La vendemmia nella storia di Montalcino“La nebbia agl’irti colli piovigginando sale e sotto il maestrale urla e biancheggia il mar; ma per le vie del borgo dal ribollir de’ tini va l’aspro odor de i vini l’anime a rallegrar”. Con questi primi versi, della poesia “San Martino”, Giosuè Carducci, raccontava San Martino, la festa dedicata al mondo rurale e ad uno dei santi più celebri fin dal Medioevo perché a lui connessi tanti detti, proverbi, riti, usanze e tradizioni gastronomiche in molti luoghi dell’Italia.
La tradizione vuole che, proprio l’11 novembre, nelle campagne, si festeggiasse il raccolto e, con la nuova annata agraria, il rinnovo dei contratti ai braccianti. Erano loro che “facevano San Martino” ovvero traslocavano altrove per lavorare.
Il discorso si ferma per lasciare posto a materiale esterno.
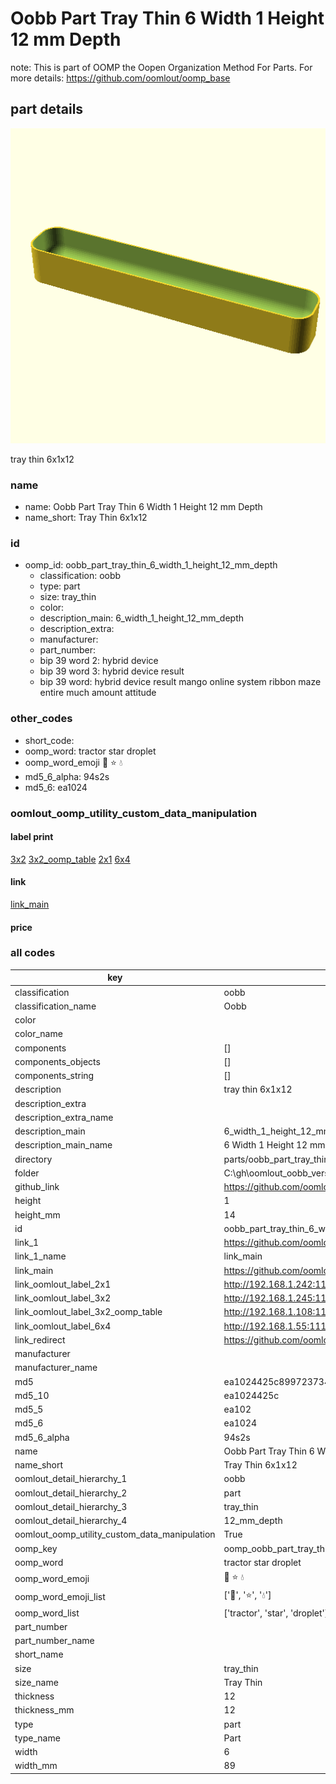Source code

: # Oobb Part Tray Thin 6 Width 1 Height 12 mm Depth  

note: This is part of OOMP the Oopen Organization Method For Parts. For more details: https://github.com/oomlout/oomp_base

##  part details
  

[![](3dpr.png)](3dpr.png)

tray thin 6x1x12



### name
* name: Oobb Part Tray Thin 6 Width 1 Height 12 mm Depth
* name_short: Tray Thin 6x1x12 
### id
* oomp_id: oobb_part_tray_thin_6_width_1_height_12_mm_depth
  * classification: oobb
  * type: part
  * size: tray_thin
  * color: 
  * description_main: 6_width_1_height_12_mm_depth
  * description_extra: 
  * manufacturer: 
  * part_number: 
  * bip 39 word 2: hybrid device
  * bip 39 word 3: hybrid device result
  * bip 39 word: hybrid device result mango online system ribbon maze entire much amount attitude

### other_codes
* short_code: 
* oomp_word: tractor star droplet
* oomp_word_emoji :tractor: :star: :droplet:
* md5_6_alpha: 94s2s
* md5_6: ea1024






### oomlout_oomp_utility_custom_data_manipulation
#### label print
[3x2](http://192.168.1.245:1112/?label=oomp%2094s2s)
[3x2_oomp_table](http://192.168.1.108:1112/?label=oomp%2094s2s)
[2x1](http://192.168.1.242:1112/?label=oomp%2094s2s)
[6x4](http://192.168.1.55:1112/?label=oomp%2094s2s)    

#### link

[link_main](https://github.com/oomlout/oomlout_oobb_version_4_generated_parts/tree/main/navigation_oomp/oobb/part/tray_thin/6_width_1_height_12_mm_depth/part)                              

#### price







### all codes 
| key | value |  
| --- | --- |  
| classification | oobb |  
| classification_name | Oobb |  
| color |  |  
| color_name |  |  
| components | [] |  
| components_objects | [] |  
| components_string | [] |  
| description | tray thin 6x1x12 |  
| description_extra |  |  
| description_extra_name |  |  
| description_main | 6_width_1_height_12_mm_depth |  
| description_main_name | 6 Width 1 Height 12 mm Depth |  
| directory | parts/oobb_part_tray_thin_6_width_1_height_12_mm_depth |  
| folder | C:\gh\oomlout_oobb_version_4_generated_parts\parts\oobb_part_tray_thin_6_width_1_height_12_mm_depth |  
| github_link | https://github.com/oomlout/oomlout_oomp_part_src/tree/main/parts/oobb_part_tray_thin_6_width_1_height_12_mm_depth |  
| height | 1 |  
| height_mm | 14 |  
| id | oobb_part_tray_thin_6_width_1_height_12_mm_depth |  
| link_1 | https://github.com/oomlout/oomlout_oobb_version_4_generated_parts/tree/main/navigation_oomp/oobb/part/tray_thin/6_width_1_height_12_mm_depth/part |  
| link_1_name | link_main |  
| link_main | https://github.com/oomlout/oomlout_oobb_version_4_generated_parts/tree/main/navigation_oomp/oobb/part/tray_thin/6_width_1_height_12_mm_depth/part |  
| link_oomlout_label_2x1 | http://192.168.1.242:1112/?label=oomp%2094s2s |  
| link_oomlout_label_3x2 | http://192.168.1.245:1112/?label=oomp%2094s2s |  
| link_oomlout_label_3x2_oomp_table | http://192.168.1.108:1112/?label=oomp%2094s2s |  
| link_oomlout_label_6x4 | http://192.168.1.55:1112/?label=oomp%2094s2s |  
| link_redirect | https://github.com/oomlout/oomlout_oobb_version_4_generated_parts/tree/main/parts/oobb_tray_thin_06_01_12 |  
| manufacturer |  |  
| manufacturer_name |  |  
| md5 | ea1024425c899723734d78736f8f2b80 |  
| md5_10 | ea1024425c |  
| md5_5 | ea102 |  
| md5_6 | ea1024 |  
| md5_6_alpha | 94s2s |  
| name | Oobb Part Tray Thin 6 Width 1 Height 12 mm Depth |  
| name_short | Tray Thin 6x1x12  |  
| oomlout_detail_hierarchy_1 | oobb |  
| oomlout_detail_hierarchy_2 | part |  
| oomlout_detail_hierarchy_3 | tray_thin |  
| oomlout_detail_hierarchy_4 | 12_mm_depth |  
| oomlout_oomp_utility_custom_data_manipulation | True |  
| oomp_key | oomp_oobb_part_tray_thin_6_width_1_height_12_mm_depth |  
| oomp_word | tractor star droplet |  
| oomp_word_emoji | :tractor: :star: :droplet: |  
| oomp_word_emoji_list | [':tractor:', ':star:', ':droplet:'] |  
| oomp_word_list | ['tractor', 'star', 'droplet'] |  
| part_number |  |  
| part_number_name |  |  
| short_name |  |  
| size | tray_thin |  
| size_name | Tray Thin |  
| thickness | 12 |  
| thickness_mm | 12 |  
| type | part |  
| type_name | Part |  
| width | 6 |  
| width_mm | 89 |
La festa, dalle origini antiche, era l’occasione per celebrare la gioia del buon raccolto e lo scampato pericolo della carestia, ma anche il momento della speranza in un futuro sempre più prospero festeggiando al meglio quello, che era considerato, l’ultimo giorno dell’anno del calendario agricolo. È per questo che i contadini aprivano le botti per assaggiare il vino nuovo,
simbolo di ricchezza e benessere.
La Festa di San Martino divenne, alla sua morte, in gran parte dell’Italia rurale una sorta di capodanno: fino al secolo scorso, l’11 novembre cominciavano le attività dei tribunali, delle scuole e dei parlamenti; si tenevano elezioni e scadevano i contratti agricoli e di affitto e tuttora, in molti luoghi, si dice “far San Martino” all’atto di traslocare o sgomberare. Il giorno dedicato al Santo era occasione per “far baldoria”, celebrando la gioia del buon raccolto e lo scampato pericolo della carestia, favorita dalla letizia delle tavole colme di ogni ben di Dio e dal vino “vecchio” che proprio in questi giorni occorre finire per pulire le botti e lasciarle pronte per la nuova annata. Ma in questi giorni scorre a fiumi anche il vino novello: è risaputo infatti che “Per San Martino ogni mosto è vino”.